Turnarounds and The Turnaround Management Association

April 2, 2009

In my January 20th post, “Distressed Investing Conference #1,”  I wrote, “…the Turnaround Management Association today might more appropriately be called the ‘Restructuring Management Association’ because so much of the educational content focuses on transactions and Chapter 11 rather than on the nuts and bolts of actually fixing distressed companies.”

In the most recent issue of The Journal of Corporate Renewal, in an article, “We are on a dangerous course,” David C. Finkbiner, CTP raised exactly the same issue AND pointed out the ethical conflicts inherent in situations in which “turnaround” experts get a piece of the action for selling companies.

In describing recent Turnaround Management Association panels, he said, among other things,

  1. For most companies, Chapter 11 is not the best solution.
  2. Few turnaround professionals are actually doing turnarounds because too many structure their fee arrangements to provide higher compensation for selling a company than for turning it around.
  3. As a result, many companies that could have been turned around have been sold for less than the value would have been realized had a turnaround occurred.

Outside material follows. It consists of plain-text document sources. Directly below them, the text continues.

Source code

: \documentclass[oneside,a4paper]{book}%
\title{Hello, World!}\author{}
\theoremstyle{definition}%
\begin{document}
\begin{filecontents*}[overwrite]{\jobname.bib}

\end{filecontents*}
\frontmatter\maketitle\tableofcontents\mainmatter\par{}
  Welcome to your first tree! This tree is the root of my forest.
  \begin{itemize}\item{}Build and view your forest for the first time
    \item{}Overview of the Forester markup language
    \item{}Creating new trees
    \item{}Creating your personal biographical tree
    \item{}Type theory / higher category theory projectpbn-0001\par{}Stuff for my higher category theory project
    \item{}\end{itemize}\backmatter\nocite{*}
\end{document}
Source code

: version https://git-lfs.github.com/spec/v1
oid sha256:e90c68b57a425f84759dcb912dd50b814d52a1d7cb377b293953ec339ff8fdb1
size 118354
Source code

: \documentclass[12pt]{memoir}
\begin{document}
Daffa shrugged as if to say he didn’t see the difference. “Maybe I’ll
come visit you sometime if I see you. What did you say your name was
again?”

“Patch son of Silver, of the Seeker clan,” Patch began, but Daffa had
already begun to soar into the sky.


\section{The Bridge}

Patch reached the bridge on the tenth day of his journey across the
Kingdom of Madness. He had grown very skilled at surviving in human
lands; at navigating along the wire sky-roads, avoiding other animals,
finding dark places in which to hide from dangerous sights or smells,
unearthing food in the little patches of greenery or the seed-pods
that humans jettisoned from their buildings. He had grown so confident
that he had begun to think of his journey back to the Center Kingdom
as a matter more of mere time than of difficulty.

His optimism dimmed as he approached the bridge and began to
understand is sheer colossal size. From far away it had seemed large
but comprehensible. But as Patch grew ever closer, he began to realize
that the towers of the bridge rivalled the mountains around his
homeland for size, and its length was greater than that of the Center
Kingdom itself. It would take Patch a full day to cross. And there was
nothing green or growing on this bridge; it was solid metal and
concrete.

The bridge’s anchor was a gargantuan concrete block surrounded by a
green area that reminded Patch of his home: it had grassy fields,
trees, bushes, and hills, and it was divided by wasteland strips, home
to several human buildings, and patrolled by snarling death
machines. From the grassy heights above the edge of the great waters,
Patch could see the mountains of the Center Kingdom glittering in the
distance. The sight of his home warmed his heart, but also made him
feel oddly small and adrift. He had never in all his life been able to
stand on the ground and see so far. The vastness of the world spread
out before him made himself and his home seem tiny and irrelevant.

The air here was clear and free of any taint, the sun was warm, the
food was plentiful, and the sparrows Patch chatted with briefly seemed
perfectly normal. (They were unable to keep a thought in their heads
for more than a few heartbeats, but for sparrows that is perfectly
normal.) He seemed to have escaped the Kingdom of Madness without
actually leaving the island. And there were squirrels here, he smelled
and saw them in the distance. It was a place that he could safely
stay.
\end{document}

In response to my email to David saying that I wholeheartedly agreed with his article,  he wrote that he had been hearing from “real turnaround people” all over the country–people who actually do TURNAROUNDS–who feel the same way.

I encourage you to read his thoughtful article.

4 Responses to “Turnarounds and The Turnaround Management Association”

  1. April 12, 2009

    Your comment “…focuses on transactions and Chapter 11 rather than on the nuts and bolts of actually fixing distressed companies” is quite interesting. It seems that we have a President with his Turnaround Advisors who most hardily agree with you. While it took them many years to get in their current situation, Chrysler has 30 days, GM about 60 days to avoid Chapter 11. Encourage selling off asets (to Fiat). Break-up the product lines and either liquidate or sell off the pieces. No point in really fixing them….

  2. April 18, 2009

    Transactions vs. fix them – you are dead right in one case in the recent news. Witness Carl Icahn taking a big position in MGM Mirage with the goal of forcing a restructured bankruptcy. Equity investors, Kerkorian et al and employees (50,000) will end up with little or nothing. Sadly, Icahn is not really an investor. He simply likes to jump in and force a change that makes him a short term gain, usually to the detriment and/or a distraction, of management who might be attempting to make necessary changes needed for the company’s survival or improved growth.
    Polaroid’s demise presents another side. In a typical bankruptcy auction, Lynn / Tilton ( Patriarch Partners) has the high bid, but the winner, selected by the creditors, who will keep 25% of the business, choose HIlco and Gordon brothers, because they have a better track record of regenerating value in the brand.

  3. April 18, 2009

    I would add to your emphasis on “Customer Satisfaction” by pointing out that many companies, such as United Airlines, that try to make customer service part of their value add, miss a critical factor. Unhappy employees will never provide consistent customer satisfaction. Interesting that SWA can pay a lower wage, work their employees harder,yet keep them happy. What is the result? More satisfied customers and more profits.
    How do they do it? They are part of the team, their ideas are listened to, they are encouraged to have fun. In short they are energized to make SWA the best in the business.

  4. May 12, 2009

    Renee makes very good points re turnaround vs. liquidating, and also that chapter 11s are not the way to go. Don’t forget, however, about the state court remedy of receiverships in the right situation. They are usually less expensive than 11s, lower visibility, and a receivership can help enhance value if selling the company as a going concern.